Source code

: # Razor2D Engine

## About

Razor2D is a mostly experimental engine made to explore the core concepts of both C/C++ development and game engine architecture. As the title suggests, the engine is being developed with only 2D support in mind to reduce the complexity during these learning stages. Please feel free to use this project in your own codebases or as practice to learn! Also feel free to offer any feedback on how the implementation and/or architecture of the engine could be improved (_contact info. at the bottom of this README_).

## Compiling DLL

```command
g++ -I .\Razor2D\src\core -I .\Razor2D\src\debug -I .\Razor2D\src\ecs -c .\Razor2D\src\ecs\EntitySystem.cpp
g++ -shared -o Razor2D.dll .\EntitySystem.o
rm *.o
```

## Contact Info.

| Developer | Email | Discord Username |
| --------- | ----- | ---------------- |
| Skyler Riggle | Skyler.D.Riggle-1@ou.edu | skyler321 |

§ §

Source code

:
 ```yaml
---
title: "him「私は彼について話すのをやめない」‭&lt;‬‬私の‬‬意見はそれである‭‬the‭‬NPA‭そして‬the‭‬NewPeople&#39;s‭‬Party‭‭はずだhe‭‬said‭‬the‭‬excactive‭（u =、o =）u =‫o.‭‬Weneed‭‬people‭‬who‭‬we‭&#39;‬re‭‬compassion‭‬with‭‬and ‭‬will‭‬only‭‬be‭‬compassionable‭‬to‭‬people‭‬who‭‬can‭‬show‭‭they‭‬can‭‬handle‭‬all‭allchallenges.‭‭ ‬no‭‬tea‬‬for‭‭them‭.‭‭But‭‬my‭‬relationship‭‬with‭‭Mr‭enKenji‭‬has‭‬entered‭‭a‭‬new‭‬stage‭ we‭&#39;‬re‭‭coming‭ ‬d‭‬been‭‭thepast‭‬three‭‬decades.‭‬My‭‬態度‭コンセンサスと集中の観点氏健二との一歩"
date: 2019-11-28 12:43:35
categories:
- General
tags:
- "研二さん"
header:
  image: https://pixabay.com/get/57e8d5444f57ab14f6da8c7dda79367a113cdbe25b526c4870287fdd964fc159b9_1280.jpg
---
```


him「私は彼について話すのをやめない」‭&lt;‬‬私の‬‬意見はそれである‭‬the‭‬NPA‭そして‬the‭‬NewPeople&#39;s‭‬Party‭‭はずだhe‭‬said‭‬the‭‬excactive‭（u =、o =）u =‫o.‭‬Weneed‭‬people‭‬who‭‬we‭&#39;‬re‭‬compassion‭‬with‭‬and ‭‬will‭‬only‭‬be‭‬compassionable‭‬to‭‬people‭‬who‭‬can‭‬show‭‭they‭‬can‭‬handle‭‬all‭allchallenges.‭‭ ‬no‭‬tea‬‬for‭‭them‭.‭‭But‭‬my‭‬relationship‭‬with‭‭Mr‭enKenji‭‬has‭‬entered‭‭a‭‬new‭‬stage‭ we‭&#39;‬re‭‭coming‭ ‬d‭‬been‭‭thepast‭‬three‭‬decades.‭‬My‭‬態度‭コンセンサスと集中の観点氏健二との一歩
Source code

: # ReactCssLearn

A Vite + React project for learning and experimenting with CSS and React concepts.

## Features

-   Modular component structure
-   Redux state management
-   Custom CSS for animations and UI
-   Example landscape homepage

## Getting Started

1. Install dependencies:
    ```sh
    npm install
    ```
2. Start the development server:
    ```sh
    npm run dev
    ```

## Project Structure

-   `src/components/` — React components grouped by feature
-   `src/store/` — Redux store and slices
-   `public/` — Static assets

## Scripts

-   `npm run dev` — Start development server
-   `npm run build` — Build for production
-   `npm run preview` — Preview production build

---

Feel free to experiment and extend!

§ §

§ **What to work on**
In the data, how many lines hold the word "build"? State that number alone.

§ **Solution below**
2